Abstract
The high-level organization of the cell is embedded in long-range interactions that connect distinct cellular processes. Existing approaches for detecting long-range interactions consist of propagating information from source nodes through cellular networks, but the selection of source nodes is inherently biased by prior knowledge. Here, we sought to derive an unbiased view of long-range interactions by adapting a perturbation-response scanning strategy initially developed for identifying allosteric interactions within proteins. We deployed this strategy onto an elastic network model of the yeast genetic network. The genetic network revealed a superior propensity for long-range interactions relative to simulated networks with similar topology. Long-range interactions were detected systematically throughout the network and found to be enriched in specific biological processes. Furthermore, perturbation-response scanning identified the major sources and receivers of information in the network, named effector and sensor genes, respectively.
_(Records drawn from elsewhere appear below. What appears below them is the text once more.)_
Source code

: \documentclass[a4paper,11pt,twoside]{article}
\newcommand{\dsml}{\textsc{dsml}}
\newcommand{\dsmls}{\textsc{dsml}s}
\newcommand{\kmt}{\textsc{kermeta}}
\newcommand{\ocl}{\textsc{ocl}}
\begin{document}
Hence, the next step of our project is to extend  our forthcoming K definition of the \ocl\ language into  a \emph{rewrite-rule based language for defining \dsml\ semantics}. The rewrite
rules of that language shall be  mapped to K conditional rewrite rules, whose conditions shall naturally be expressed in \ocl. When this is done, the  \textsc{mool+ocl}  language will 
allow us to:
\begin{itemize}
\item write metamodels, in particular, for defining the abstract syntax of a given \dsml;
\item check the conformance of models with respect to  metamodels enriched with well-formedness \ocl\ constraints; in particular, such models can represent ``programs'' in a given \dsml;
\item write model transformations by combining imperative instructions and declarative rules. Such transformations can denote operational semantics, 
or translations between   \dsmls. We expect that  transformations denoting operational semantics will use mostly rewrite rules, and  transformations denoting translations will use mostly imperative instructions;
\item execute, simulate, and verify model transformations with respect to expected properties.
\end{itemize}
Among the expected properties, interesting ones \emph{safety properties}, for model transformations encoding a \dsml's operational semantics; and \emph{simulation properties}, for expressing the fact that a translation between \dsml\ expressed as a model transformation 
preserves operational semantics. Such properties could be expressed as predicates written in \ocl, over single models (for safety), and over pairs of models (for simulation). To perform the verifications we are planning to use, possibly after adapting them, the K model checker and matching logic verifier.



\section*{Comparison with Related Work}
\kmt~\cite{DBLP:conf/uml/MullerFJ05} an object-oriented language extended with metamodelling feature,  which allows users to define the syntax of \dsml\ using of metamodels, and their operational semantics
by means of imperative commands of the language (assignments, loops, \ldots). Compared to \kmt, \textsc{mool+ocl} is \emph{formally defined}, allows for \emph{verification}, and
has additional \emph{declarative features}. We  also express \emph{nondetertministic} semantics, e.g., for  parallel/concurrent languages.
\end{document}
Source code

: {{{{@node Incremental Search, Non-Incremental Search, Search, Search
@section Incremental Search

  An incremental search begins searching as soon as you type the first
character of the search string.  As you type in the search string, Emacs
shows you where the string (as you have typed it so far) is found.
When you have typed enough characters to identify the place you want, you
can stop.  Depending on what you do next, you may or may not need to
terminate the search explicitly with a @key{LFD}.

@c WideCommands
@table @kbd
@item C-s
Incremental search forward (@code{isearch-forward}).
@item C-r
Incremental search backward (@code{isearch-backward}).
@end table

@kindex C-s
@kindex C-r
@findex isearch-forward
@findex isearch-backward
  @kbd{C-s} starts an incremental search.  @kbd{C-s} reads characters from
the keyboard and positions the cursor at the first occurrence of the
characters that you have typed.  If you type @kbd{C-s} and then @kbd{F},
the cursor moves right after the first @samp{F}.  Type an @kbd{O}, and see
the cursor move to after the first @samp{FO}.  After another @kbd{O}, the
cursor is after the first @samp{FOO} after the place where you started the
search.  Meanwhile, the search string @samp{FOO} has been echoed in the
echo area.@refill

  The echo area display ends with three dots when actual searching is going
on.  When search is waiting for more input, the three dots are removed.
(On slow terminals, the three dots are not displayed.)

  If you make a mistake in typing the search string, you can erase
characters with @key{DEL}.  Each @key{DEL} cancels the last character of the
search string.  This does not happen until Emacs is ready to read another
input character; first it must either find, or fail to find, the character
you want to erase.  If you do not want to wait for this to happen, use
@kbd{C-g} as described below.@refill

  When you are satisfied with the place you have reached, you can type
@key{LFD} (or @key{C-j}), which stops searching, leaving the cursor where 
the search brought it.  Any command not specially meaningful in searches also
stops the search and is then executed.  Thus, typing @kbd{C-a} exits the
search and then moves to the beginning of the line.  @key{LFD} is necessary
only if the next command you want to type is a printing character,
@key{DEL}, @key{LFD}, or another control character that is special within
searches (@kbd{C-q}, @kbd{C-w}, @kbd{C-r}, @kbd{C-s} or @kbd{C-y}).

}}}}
Effectors formed dense clusters centrally integrated into the network, whereas sensors formed loosely connected antenna-shaped clusters. Long-range interactions between effector and sensor clusters represent the major paths of information in the network. Our results demonstrate that elastic network modeling of cellular networks constitutes a promising strategy to probe the high-level organization of the cell.
Competing Interest Statement
A.-R.C. is a member of the scientific advisory board for Flagship Labs 69, Inc.